According to Richard’s account, only Rachel had been with Bécquer at the time, which meant Federico had left before Bécquer was fully recovered. Did he even know about the accident?

“Who is Federico?” was Richard’s answer when I asked him. “Is he Bécquer’s friend?”

“Yes. They have been friends for many years. Just friends,” I hurried to add to quench the note of hope I had noticed in his voice. “If you don’t mind, I’m going to call him now.”

I was aware I couldn’t talk freely to Federico with Richard sitting next to me. But I needed Federico’s reassurance that Bécquer would be fine.

I reached back for my purse without waiting for Richard’s answer and grabbed the phone and Federico’s card. But when I punched his number on my cell, my call went directly to voice mail.

“Will this Federico come to stay with Bécquer?” Richard asked after I finished recording my message.

“I hope so.”

“Good,” Richard said, sounding relieved. “And until he does, would you agree to check on him?”

“You want me to check on Bécquer?”

“Yes. Actually it was because I wanted to ask you this that I waited for you. I don’t think it’s good for Bécquer to be alone right now.”

“But he’s not. Matt lives over the garage. And — ”

Richard shook his head. “Not anymore. Rachel told me Matt left last week.”

“What about Rachel?”

“Rachel doesn’t live with Bécquer.”

“They may not live together but they — ” I stopped, embarrassed when I noticed the trace of jealousy trailing in my voice.

Richard took his eyes from the road and shot a glance in my direction. “Lovers. Is that what you think? That Bécquer and Rachel are lovers?”

I nodded.

“You’re wrong. They are not lovers. I’m sure of it.”

I disagreed. Even if I had not seen them flirting in Café Vienna, Rachel’s behavior today was proof enough that her feelings for Bécquer went well beyond a simple boss-secretary relationship.
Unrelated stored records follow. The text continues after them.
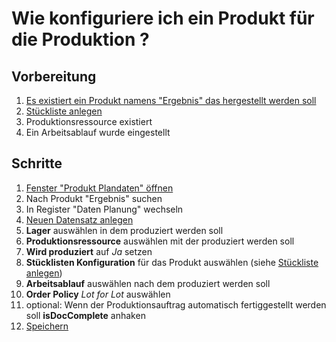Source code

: ---
---
# Wie konfiguriere ich ein Produkt für die Produktion ?
## Vorbereitung
1. [Es existiert ein Produkt namens "Ergebnis" das hergestellt werden soll](Howto_DE_Wie_lege_ich_ein_neues_Produkt_an.md)
1. [Stückliste anlegen](Howto_DE_Wie_erstelle_ich_eine_Rezeptur_Stückliste.md)
1. Produktionsressource existiert
1. Ein Arbeitsablauf wurde eingestellt

## Schritte
1. [Fenster "Produkt Plandaten" öffnen](Howto_DE_Wie_finde_und_öffne_ich_ein_Fenster.md)
1. Nach Produkt "Ergebnis" suchen
1. In Register "Daten Planung" wechseln
1. [Neuen Datensatz anlegen](Howto_DE_Wie_lege_ich_einen_neuen_datensatz_an.md)
1. __Lager__ auswählen in dem produziert werden soll
1. __Produktionsressource__ auswählen mit der produziert werden soll
1. __Wird produziert__ auf _Ja_ setzen
1. __Stücklisten Konfiguration__ für das Produkt auswählen (siehe [Stückliste anlegen](Howto_DE_Wie_erstelle_ich_eine_Rezeptur_Stückliste.md))
1. __Arbeitsablauf__ auswählen nach dem produziert werden soll
1. __Order Policy__ _Lot for Lot_ auswählen
1. optional: Wenn der Produktionsauftrag automatisch fertiggestellt werden soll __isDocComplete__ anhaken
1. [Speichern](Howto_DE_Wie_lege_ich_einen_neuen_datensatz_an.md)
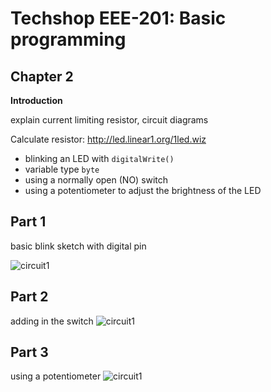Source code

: # Techshop EEE-201: Basic programming

## Chapter 2

**Introduction**

explain current limiting resistor, circuit diagrams

Calculate resistor: http://led.linear1.org/1led.wiz


- blinking an LED with `digitalWrite()`
- variable type `byte`
- using a normally open (NO) switch 
- using a potentiometer to adjust the brightness of the LED


## Part 1 

basic blink sketch with digital pin

![circuit1](https://cdn.rawgit.com/ConstantinoSchillebeeckx/Techshop-EEE-201/master/chapter_2/Chapter-2-Part-1.svg)

## Part 2

adding in the switch
![circuit1](https://cdn.rawgit.com/ConstantinoSchillebeeckx/Techshop-EEE-201/master/chapter_2/Chapter-2-Part-2.svg)

## Part 3

using a potentiometer
![circuit1](https://cdn.rawgit.com/ConstantinoSchillebeeckx/Techshop-EEE-201/master/chapter_2/Chapter-2-Part-3.svg)
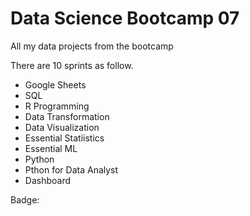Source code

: # Data Science Bootcamp 07

All my data projects from the bootcamp

There are 10 sprints as follow.

* Google Sheets
* SQL
* R Programming
* Data Transformation
* Data Visualization
* Essential Statiistics
* Essential ML
* Python
* Pthon for Data Analyst
* Dashboard

Badge:
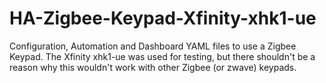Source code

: # HA-Zigbee-Keypad-Xfinity-xhk1-ue
Configuration, Automation and Dashboard YAML files to use a Zigbee Keypad. The Xfinity xhk1-ue was used for testing, but there shouldn't be a reason why this wouldn't work with other Zigbee (or zwave) keypads.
“If, as you say, they are not lovers, why was Rachel so upset today?”

“I didn’t say she didn’t care for him. The distress she showed today obviously suggests she does. But Bécquer does not care for her that way, or he would not have fired her. Today was her last day with him.”

I thought about it for a moment. I wasn’t convinced. “It may be her last day as his secretary. That does not mean she won’t continue seeing him.”

“Yes, it does. Rachel told me Bécquer was adamant. He strictly forbade her to come back any more, which means Bécquer will be on his own. I don’t think that’s a good idea.”

“But he can’t be alone. Doesn’t he need help?”

“Yes, of course he needs help. That’s why he hired David and two other nurses who take shifts around the clock. I was talking about friends.”

“I don’t think Bécquer thinks of me as a friend. He didn’t even tell me he was incapacitated.”

“Maybe he didn’t tell you because he cared too much and didn’t want your pity.”

“He cares for you, Carla,” Richard told me when I said nothing. “I saw the way he looked at you at the party. I would have given my soul for him to look at me that way. And I was not the only one to notice. Beatriz was jealous of you, so jealous that she quit that very night. What more proof do you want, Carla?”

He had gotten it all wrong, but I couldn’t tell him the truth. I couldn’t tell him Bécquer only cared for me because I was the descendant of his wife’s third son. I couldn’t tell him Beatriz had left because she had stolen Bécquer’s blood and become immortal. And I was too ashamed to tell him that, regardless of the fact that Bécquer didn’t love me, I was in love with him.

“I don’t know what happened between you two that night that makes you doubt him so. But I know he still cares for you. He has never pushed me so hard to read a manuscript in the ten years I’ve known him.”